Records for this task »
>>>>
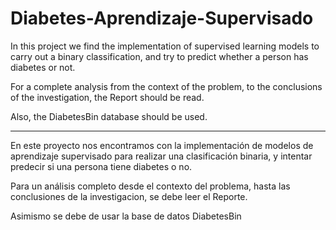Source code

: # Diabetes-Aprendizaje-Supervisado

In this project we find the implementation of supervised learning models to carry out a binary classification, and try to predict whether a person has diabetes or not.

For a complete analysis from the context of the problem, to the conclusions of the investigation, the Report should be read.

Also, the DiabetesBin database should be used.

--------------------------------------------------------------------------------------------------------------------------------------------------------

En este proyecto nos encontramos con la implementación de modelos de aprendizaje supervisado para realizar una clasificación binaria, y intentar predecir si una persona tiene diabetes o no.

Para un análisis completo desde el contexto del problema, hasta las conclusiones de la investigacion, se debe leer el Reporte.

Asimismo se debe de usar la base de datos DiabetesBin
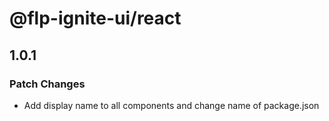 # @flp-ignite-ui/react

## 1.0.1

### Patch Changes

- Add display name to all components and change name of package.json
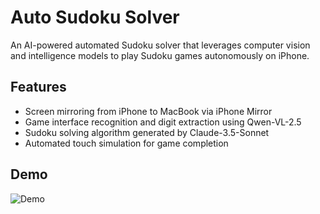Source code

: # Auto Sudoku Solver

An AI-powered automated Sudoku solver that leverages computer vision and intelligence models to play Sudoku games autonomously on iPhone.

## Features

- Screen mirroring from iPhone to MacBook via iPhone Mirror
- Game interface recognition and digit extraction using Qwen-VL-2.5
- Sudoku solving algorithm generated by Claude-3.5-Sonnet
- Automated touch simulation for game completion

## Demo
![Demo](sudoku_demo.gif)
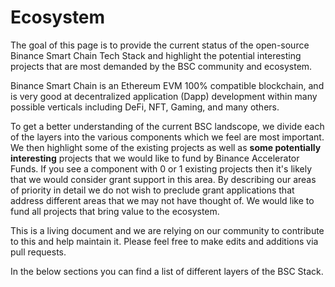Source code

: # Ecosystem

The goal of this page is to provide the current status of the open-source Binance Smart Chain Tech Stack and highlight the potential interesting projects that are most demanded by the BSC community and ecosystem.

Binance Smart Chain is an Ethereum EVM 100% compatible blockchain, and is very good at decentralized application \(Dapp\) development within many possible verticals including DeFi, NFT, Gaming, and many others.

To get a better understanding of the current BSC landscope, we divide each of the layers into the various components which we feel are most important. We then highlight some of the existing projects as well as **some potentially interesting** projects that we would like to fund by Binance Accelerator Funds. If you see a component with 0 or 1 existing projects then it's likely that we would consider grant support in this area. By describing our areas of priority in detail we do not wish to preclude grant applications that address different areas that we may not have thought of. We would like to fund all projects that bring value to the ecosystem.

This is a living document and we are relying on our community to contribute to this and help maintain it. Please feel free to make edits and additions via pull requests.

In the below sections you can find a list of different layers of the BSC Stack.

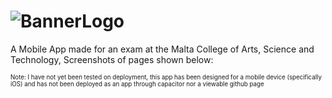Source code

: # ![BannerLogo]()

A Mobile App made for an exam at the Malta College of Arts, Science and Technology,
Screenshots of pages shown below:

<sub><sup>Note: I have not yet been tested on deployment, this app has been designed for a mobile device (specifically iOS) and has not been deployed as an app through capacitor nor a viewable github page</sup></sub>
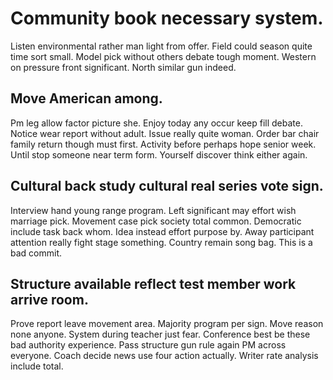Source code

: # Community book necessary system.
Listen environmental rather man light from offer. Field could season quite time sort small. Model pick without others debate tough moment.
Western on pressure front significant. North similar gun indeed.

## Move American among.
Pm leg allow factor picture she. Enjoy today any occur keep fill debate.
Notice wear report without adult. Issue really quite woman. Order bar chair family return though must first.
Activity before perhaps hope senior week. Until stop someone near term form. Yourself discover think either again.

## Cultural back study cultural real series vote sign.
Interview hand young range program. Left significant may effort wish marriage pick.
Movement case pick society total common. Democratic include task back whom. Idea instead effort purpose by.
Away participant attention really fight stage something. Country remain song bag. This is a bad commit.

## Structure available reflect test member work arrive room.
Prove report leave movement area. Majority program per sign. Move reason none anyone.
System during teacher just fear. Conference best be these bad authority experience.
Pass structure gun rule again PM across everyone. Coach decide news use four action actually. Writer rate analysis include total.
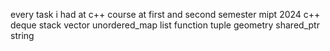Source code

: every task i had at c++ course at first and second semester
mipt 2024 c++ deque stack vector unordered_map list function tuple geometry shared_ptr string 
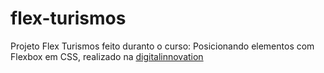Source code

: # flex-turismos

Projeto Flex Turismos feito duranto o curso: Posicionando elementos com Flexbox em CSS, realizado na <a href="http://https://digitalinnovation.one/">digitalinnovation</a>
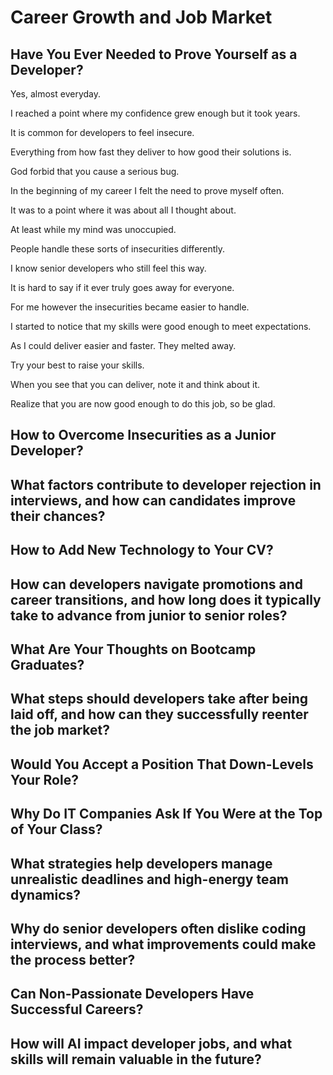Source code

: # Career Growth and Job Market

## Have You Ever Needed to Prove Yourself as a Developer?

Yes, almost everyday.

I reached a point where my confidence grew enough but it took years.

It is common for developers to feel insecure.

Everything from how fast they deliver to how good their solutions is.

God forbid that you cause a serious bug.

In the beginning of my career I felt the need to prove myself often.

It was to a point where it was about all I thought about.

At least while my mind was unoccupied.

People handle these sorts of insecurities differently.

I know senior developers who still feel this way.

It is hard to say if it ever truly goes away for everyone.

For me however the insecurities became easier to handle.

I started to notice that my skills were good enough to meet expectations.

As I could deliver easier and faster. They melted away.

Try your best to raise your skills.

When you see that you can deliver, note it and think about it.

Realize that you are now good enough to do this job, so be glad.

## How to Overcome Insecurities as a Junior Developer?
## What factors contribute to developer rejection in interviews, and how can candidates improve their chances?
## How to Add New Technology to Your CV?
## How can developers navigate promotions and career transitions, and how long does it typically take to advance from junior to senior roles?
## What Are Your Thoughts on Bootcamp Graduates?
## What steps should developers take after being laid off, and how can they successfully reenter the job market?
## Would You Accept a Position That Down-Levels Your Role?
## Why Do IT Companies Ask If You Were at the Top of Your Class?
## What strategies help developers manage unrealistic deadlines and high-energy team dynamics?
## Why do senior developers often dislike coding interviews, and what improvements could make the process better?
## Can Non-Passionate Developers Have Successful Careers?
## How will AI impact developer jobs, and what skills will remain valuable in the future?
<<<<
Brief »
Which lines of the records hold the string "current"? Copy each one.

Exercise response »
The goal of this page is to provide the current status of the open-source Binance Smart Chain Tech Stack and highlight the potential interesting projects that are most demanded by the BSC community and ecosystem.
To get a better understanding of the current BSC landscope, we divide each of the layers into the various components which we feel are most important. We then highlight some of the existing projects as well as **some potentially interesting** projects that we would like to fund by Binance Accelerator Funds. If you see a component with 0 or 1 existing projects then it's likely that we would consider grant support in this area. By describing our areas of priority in detail we do not wish to preclude grant applications that address different areas that we may not have thought of. We would like to fund all projects that bring value to the ecosystem.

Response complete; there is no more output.